On opening night, the house is packed and the audience is rapturous. Seeing Danglard kiss Esther after her song and follow her into her dressing room, Nini declares that she will not perform in the climactic cancan unless she can have Danglard all to herself. He responds that she can have a fabulous life with Alexandre or a conventional one with Paulo, but she will not be happy with him because he does not care for anything except the shows and performers that he is creating, and those change all the time. Everyone rushes off, ready to try to perform with the unrehearsed Lola in Nini's place, but Nini decides to dance after all.

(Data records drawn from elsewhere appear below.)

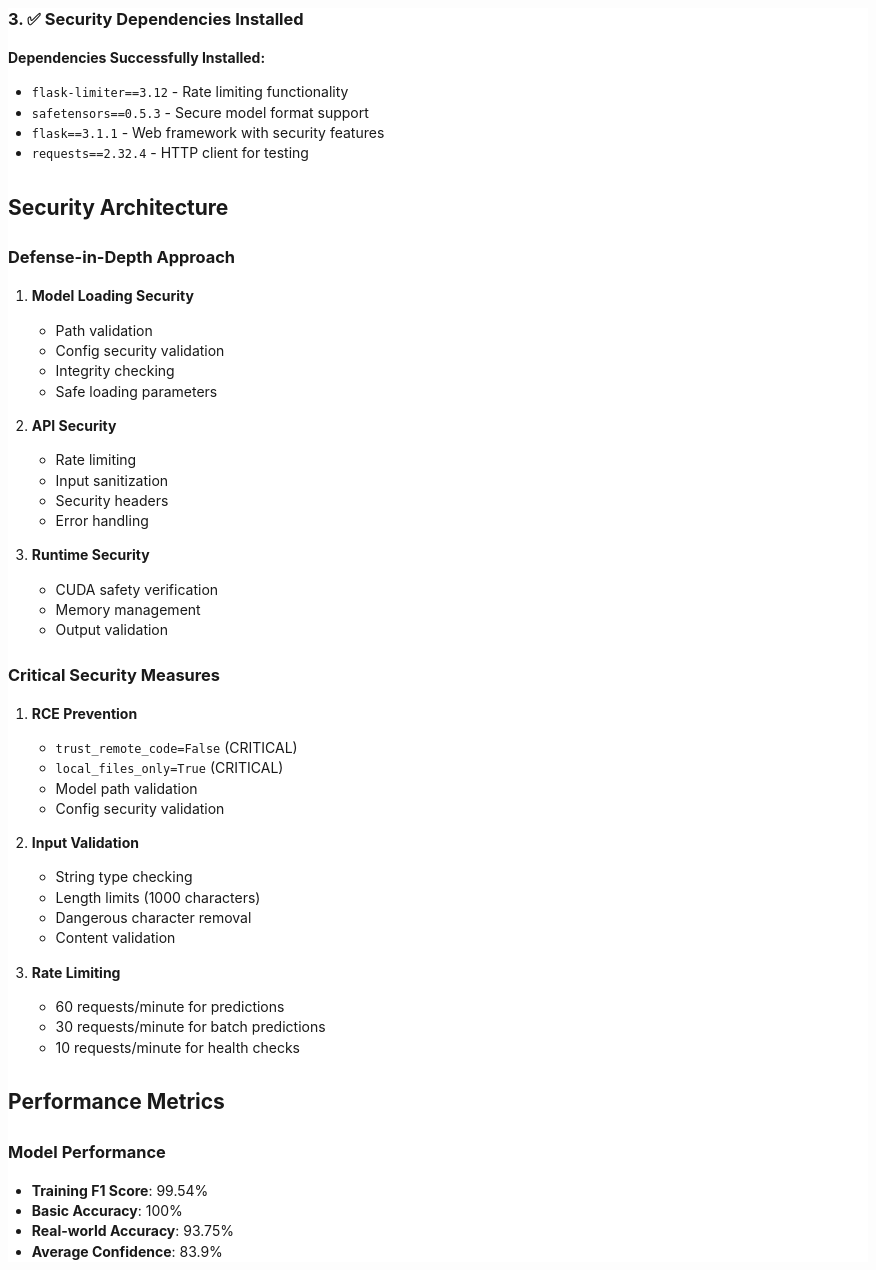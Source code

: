 ### **3. ✅ Security Dependencies Installed**

**Dependencies Successfully Installed:**
- `flask-limiter==3.12` - Rate limiting functionality
- `safetensors==0.5.3` - Secure model format support
- `flask==3.1.1` - Web framework with security features
- `requests==2.32.4` - HTTP client for testing

## **Security Architecture**

### **Defense-in-Depth Approach**

1. **Model Loading Security**
   - Path validation
   - Config security validation
   - Integrity checking
   - Safe loading parameters

2. **API Security**
   - Rate limiting
   - Input sanitization
   - Security headers
   - Error handling

3. **Runtime Security**
   - CUDA safety verification
   - Memory management
   - Output validation

### **Critical Security Measures**

1. **RCE Prevention**
   - `trust_remote_code=False` (CRITICAL)
   - `local_files_only=True` (CRITICAL)
   - Model path validation
   - Config security validation

2. **Input Validation**
   - String type checking
   - Length limits (1000 characters)
   - Dangerous character removal
   - Content validation

3. **Rate Limiting**
   - 60 requests/minute for predictions
   - 30 requests/minute for batch predictions
   - 10 requests/minute for health checks

## **Performance Metrics**

### **Model Performance**
- **Training F1 Score**: 99.54%
- **Basic Accuracy**: 100%
- **Real-world Accuracy**: 93.75%
- **Average Confidence**: 83.9%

Danglard stays backstage alone and listens nervously to how his new cancan is received. Once he knows his new venture is a success, he joins the euphoric audience and hears a woman singing along behind him. He asks if she wants to go on the stage, and she says she does.

==Production==
The film was shot at the Joinville Studios in Paris. The sets were designed by the art director Max Douy.

==Critical reception==
In a review in Arts magazine in May 1955, François Truffaut called the film a milestone in the history of colour of cinema, saying: "Every scene is a cartoon in movement [...] Madame Guibole's dance class reminds us of a Degas sketch." While he did not consider it as important a film as Rules of the Game (1939) or The Golden Coach (1952), Truffaut nevertheless said it showed that Renoir was "as vigorous and youthful as ever." Writing in Positif, Bernard Chardère did not receive the film so positively, however, criticising the music, the sets, and even the final cancan scene. He wrote: "The phoniness of the Rue Lepic, with its vegetable carts and piles of artificial stones is painful to look at. The actors act. The audience gets bored. The dance rehearsals are Degas all right, but the kind that appears on Post Office calendars."

The film received the Grand Prix de l'Academie du Cinéma in 1956. Roger Ebert added French Cancan to his "Great Movies" list in 2012.